I would have liked to see however how these methods generalize over problem instances, as it is known from \citet{mei2020} that PG methods are highly impacted by initialization and problem instances.
Indeed, initialization plays a crucial role in the optimization. This influence is implicitly embedded in our criteria that consider the complete parameter space and in our examples for which all (potentially initial) parameters are analysed in the light of the criteria. Furthermore, the criteria can be extended and defined over a set of parameters where they hold true, such that policies initialized within this set would benefit from the properties and guarantees outlined in the paper. Section 3 illustrates that, with a fixed exploration strategy, gradient ascent can compute the optimal solution when we are in the "basin of attraction" of the global optimum. Additionally, the probabilities in the criteria from Section 4 may be low for certain parameters that will never be encountered by gradient ascent depending on the initialization, as illustrated in the example without exploration when the policy is initialized close to the optimum.
Regarding generalization, we acknowledge that our illustrations were conducted on relatively simple use cases. The low-dimensional spaces of states, actions, and parameters were chosen for clarity in the visual representations. In addition, the experimental results were computed through exhaustive search in the parameter space combined with Monte-Carlo estimations, constraining the parameter space to low dimensions. Moreover, most exploration methods rely on function approximators for dealing with high dimensions, introducing complexities in learning dynamics that prevent isolating the sole effect of exploration. Nevertheless, we believe that the strongly non-linear dynamics in the first environment and the sparse reward function in the second reflects sufficient complexity from an optimization perspective.
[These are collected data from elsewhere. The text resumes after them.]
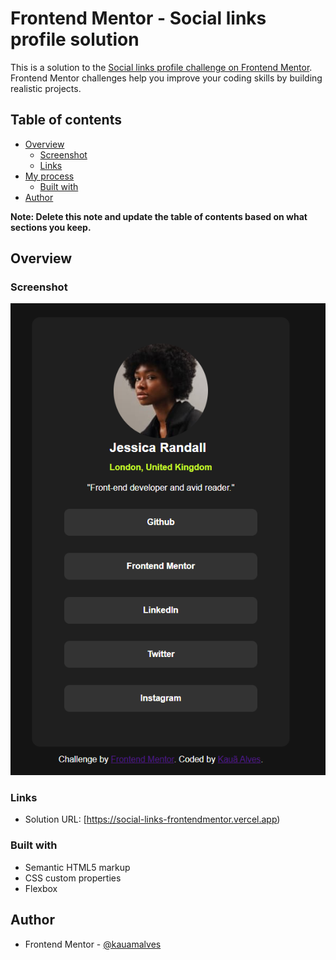 # Frontend Mentor - Social links profile solution

This is a solution to the [Social links profile challenge on Frontend Mentor](https://www.frontendmentor.io/challenges/social-links-profile-UG32l9m6dQ). Frontend Mentor challenges help you improve your coding skills by building realistic projects. 

## Table of contents

- [Overview](#overview)
  - [Screenshot](#screenshot)
  - [Links](#links)
- [My process](#my-process)
  - [Built with](#built-with)
- [Author](#author)

**Note: Delete this note and update the table of contents based on what sections you keep.**

## Overview

### Screenshot

![](./screenshot.png)

### Links
- Solution URL: [https://social-links-frontendmentor.vercel.app)

### Built with

- Semantic HTML5 markup
- CSS custom properties
- Flexbox

## Author
- Frontend Mentor - [@kauamalves](https://www.frontendmentor.io/profile/kauamalves)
Some statements are rather vague, e.g. the authors claim that there is a trade-off between quasiconcavity and eps-coherence, but i’m not sure how general this statement is, and the authors do not provide proofs that guarantee these statements hold on all problem instances. At other times the authors use vague words like “appears” so its difficult to understand if these small illustrations would carry over to agents at scale, and are general enough.
As mentioned above, we have reworked the paper to clarify a number of points. Concerning the trade-off, in the general case, modifying the objective has no guarantee of preserving the global optimum. So, the greater the lambda weights, the greater the objective modification, and the greater the epsilon value. Similarly, if you modify the objective only slightly, the shape of the learning objective will not be greatly modified, and the concavity remains unchanged. There is thus at best a trade-off, which we observe in the example, and at worst both criteria are violated.
The experiment illustrated in Fig 2 is interesting, but wasn’t this already known, the problem generally is that we cannot know the value of lambda beforehand as these are problem dependent, sometimes state-dependent and might also change over the optimization landscape for different policies on the way toward the optimal solution.
Related works have been clarified in Section 1. A similar result had been stated (less formally) in the case of entropy regularization (maximum entropy RL) but had not been formalized nor stated in a general case to our knowledge.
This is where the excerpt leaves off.